## Activity:
Please find how many lines of the data contain the string "Protocol", and respond with that number only.

[Stored records]
※ ※ ※

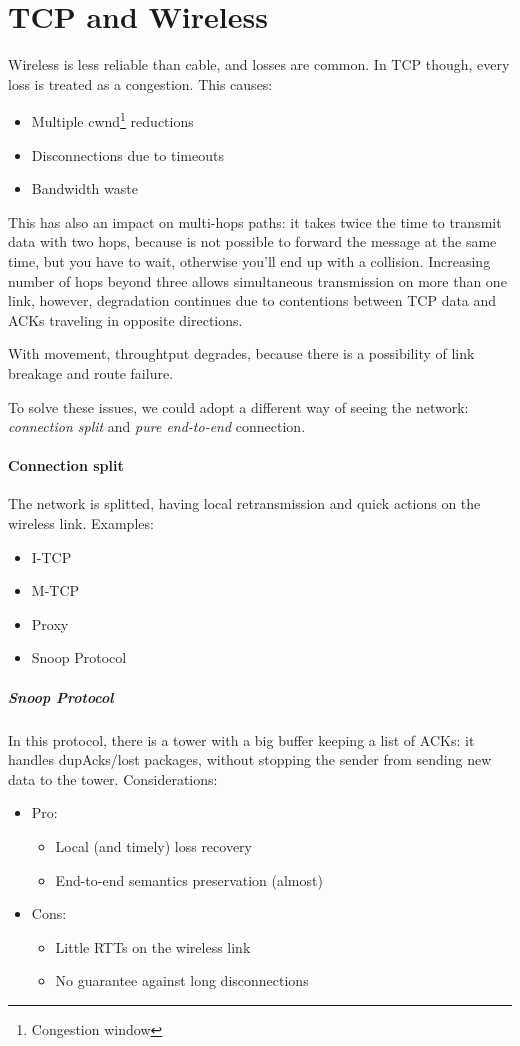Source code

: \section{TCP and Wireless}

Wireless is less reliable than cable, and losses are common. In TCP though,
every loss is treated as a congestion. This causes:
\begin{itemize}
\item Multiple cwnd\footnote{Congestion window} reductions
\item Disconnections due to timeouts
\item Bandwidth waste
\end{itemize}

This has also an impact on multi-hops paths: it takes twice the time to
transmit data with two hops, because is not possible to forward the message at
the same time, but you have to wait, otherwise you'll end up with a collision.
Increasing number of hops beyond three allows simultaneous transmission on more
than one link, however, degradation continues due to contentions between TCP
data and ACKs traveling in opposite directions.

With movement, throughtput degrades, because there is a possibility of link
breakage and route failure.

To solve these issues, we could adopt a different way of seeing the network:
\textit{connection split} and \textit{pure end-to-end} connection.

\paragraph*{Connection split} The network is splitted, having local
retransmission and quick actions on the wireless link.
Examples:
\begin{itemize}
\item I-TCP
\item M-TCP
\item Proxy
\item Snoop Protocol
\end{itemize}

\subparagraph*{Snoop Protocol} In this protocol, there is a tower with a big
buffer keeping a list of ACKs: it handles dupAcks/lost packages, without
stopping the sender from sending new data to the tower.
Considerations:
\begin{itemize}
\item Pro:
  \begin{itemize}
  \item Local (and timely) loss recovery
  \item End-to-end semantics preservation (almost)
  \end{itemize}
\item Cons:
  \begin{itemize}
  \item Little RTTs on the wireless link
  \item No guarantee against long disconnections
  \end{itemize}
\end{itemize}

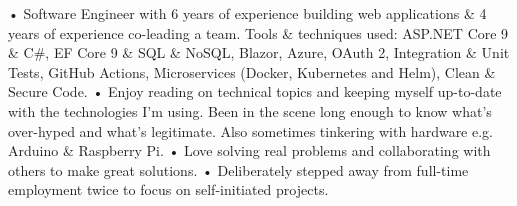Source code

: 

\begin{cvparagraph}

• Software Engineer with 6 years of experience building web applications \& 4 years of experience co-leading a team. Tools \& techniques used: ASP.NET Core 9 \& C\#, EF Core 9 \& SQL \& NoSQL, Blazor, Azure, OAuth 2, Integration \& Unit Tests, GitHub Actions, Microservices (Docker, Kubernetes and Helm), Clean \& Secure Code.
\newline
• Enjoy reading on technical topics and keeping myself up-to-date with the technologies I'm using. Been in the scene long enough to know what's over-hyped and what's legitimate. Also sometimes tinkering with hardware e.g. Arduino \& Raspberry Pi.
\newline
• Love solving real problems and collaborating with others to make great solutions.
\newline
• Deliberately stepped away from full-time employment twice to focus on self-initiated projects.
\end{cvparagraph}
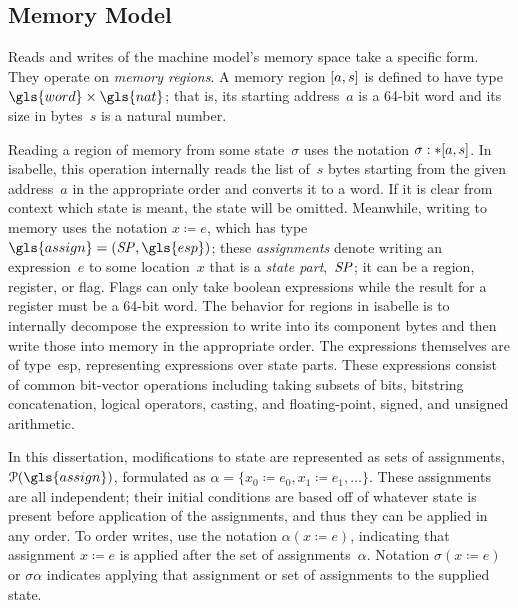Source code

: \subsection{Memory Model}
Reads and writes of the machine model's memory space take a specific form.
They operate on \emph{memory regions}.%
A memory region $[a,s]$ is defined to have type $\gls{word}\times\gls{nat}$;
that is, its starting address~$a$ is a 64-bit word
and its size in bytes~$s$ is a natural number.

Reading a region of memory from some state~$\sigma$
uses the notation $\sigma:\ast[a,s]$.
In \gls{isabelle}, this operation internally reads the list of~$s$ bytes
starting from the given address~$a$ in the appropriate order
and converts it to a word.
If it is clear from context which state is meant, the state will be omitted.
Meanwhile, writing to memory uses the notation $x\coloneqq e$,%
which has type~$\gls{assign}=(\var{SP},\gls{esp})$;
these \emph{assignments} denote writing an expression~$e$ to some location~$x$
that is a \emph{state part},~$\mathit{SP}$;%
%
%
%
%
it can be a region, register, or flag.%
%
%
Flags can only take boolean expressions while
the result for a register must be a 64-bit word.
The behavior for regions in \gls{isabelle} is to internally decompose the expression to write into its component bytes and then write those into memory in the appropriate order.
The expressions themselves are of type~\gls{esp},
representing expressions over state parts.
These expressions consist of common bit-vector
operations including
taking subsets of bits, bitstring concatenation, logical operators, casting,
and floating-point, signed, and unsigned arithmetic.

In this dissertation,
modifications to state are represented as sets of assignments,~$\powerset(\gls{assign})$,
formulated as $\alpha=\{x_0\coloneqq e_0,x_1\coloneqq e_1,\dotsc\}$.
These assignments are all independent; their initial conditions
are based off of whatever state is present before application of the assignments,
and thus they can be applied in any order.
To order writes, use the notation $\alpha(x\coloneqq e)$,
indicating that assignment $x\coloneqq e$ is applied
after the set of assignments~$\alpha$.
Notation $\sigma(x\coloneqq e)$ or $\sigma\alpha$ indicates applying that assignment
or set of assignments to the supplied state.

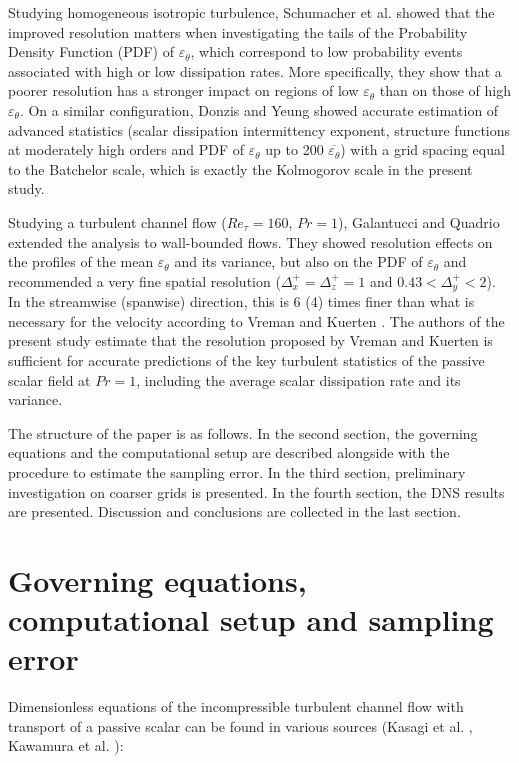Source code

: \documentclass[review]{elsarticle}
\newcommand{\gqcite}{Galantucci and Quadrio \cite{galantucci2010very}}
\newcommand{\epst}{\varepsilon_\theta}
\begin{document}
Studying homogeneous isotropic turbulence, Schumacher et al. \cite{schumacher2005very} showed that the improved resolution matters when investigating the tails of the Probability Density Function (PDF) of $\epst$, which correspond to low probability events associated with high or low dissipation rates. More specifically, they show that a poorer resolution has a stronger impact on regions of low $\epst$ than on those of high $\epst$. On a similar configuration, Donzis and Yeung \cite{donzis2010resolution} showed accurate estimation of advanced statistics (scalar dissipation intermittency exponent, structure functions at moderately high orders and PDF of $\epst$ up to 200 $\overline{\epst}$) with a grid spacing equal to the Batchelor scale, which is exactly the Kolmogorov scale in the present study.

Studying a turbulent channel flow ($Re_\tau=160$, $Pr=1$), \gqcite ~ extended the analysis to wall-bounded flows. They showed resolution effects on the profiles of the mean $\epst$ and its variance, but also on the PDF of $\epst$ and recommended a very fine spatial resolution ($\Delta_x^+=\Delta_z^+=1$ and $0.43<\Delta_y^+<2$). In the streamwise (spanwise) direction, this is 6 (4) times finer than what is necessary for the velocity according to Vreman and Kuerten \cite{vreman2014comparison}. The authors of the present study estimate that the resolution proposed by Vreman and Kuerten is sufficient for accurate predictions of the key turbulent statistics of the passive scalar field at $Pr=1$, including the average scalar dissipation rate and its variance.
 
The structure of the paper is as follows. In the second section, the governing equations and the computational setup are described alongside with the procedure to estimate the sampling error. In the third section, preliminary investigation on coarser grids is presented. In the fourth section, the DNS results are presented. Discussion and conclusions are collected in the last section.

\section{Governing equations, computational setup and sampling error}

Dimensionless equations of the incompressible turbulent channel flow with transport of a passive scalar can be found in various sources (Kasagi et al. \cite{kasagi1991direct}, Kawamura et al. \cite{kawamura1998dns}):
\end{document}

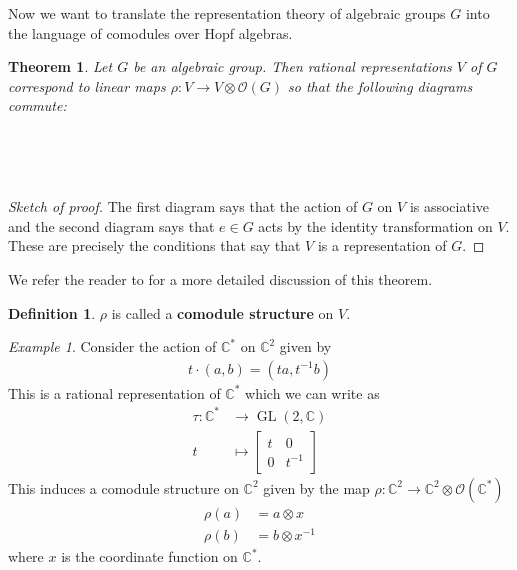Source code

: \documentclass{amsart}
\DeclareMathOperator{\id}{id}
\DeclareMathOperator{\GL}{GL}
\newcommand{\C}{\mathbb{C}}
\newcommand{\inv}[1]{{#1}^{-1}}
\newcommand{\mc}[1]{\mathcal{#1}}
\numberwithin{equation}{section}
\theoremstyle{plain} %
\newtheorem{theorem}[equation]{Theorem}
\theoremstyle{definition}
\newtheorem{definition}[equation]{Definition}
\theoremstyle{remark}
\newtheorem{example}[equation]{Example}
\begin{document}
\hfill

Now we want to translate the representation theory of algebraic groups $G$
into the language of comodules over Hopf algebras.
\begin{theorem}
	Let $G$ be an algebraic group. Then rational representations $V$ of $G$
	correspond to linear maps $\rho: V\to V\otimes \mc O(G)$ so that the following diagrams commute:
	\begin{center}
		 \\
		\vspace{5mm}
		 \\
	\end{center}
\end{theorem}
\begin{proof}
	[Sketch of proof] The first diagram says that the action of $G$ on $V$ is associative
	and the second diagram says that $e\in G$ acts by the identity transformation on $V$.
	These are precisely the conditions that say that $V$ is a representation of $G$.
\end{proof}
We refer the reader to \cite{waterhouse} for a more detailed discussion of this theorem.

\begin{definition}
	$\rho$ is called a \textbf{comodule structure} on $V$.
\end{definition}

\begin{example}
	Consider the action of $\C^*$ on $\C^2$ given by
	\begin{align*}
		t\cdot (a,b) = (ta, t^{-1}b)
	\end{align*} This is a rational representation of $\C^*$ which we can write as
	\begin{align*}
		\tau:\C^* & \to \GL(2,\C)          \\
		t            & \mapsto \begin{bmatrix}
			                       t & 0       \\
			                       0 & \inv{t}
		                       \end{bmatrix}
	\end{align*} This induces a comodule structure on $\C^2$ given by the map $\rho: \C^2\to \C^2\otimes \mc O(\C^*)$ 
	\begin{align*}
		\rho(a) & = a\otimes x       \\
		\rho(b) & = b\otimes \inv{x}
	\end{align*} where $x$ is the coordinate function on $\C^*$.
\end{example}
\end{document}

※ ※ ※

## Result of this task:
2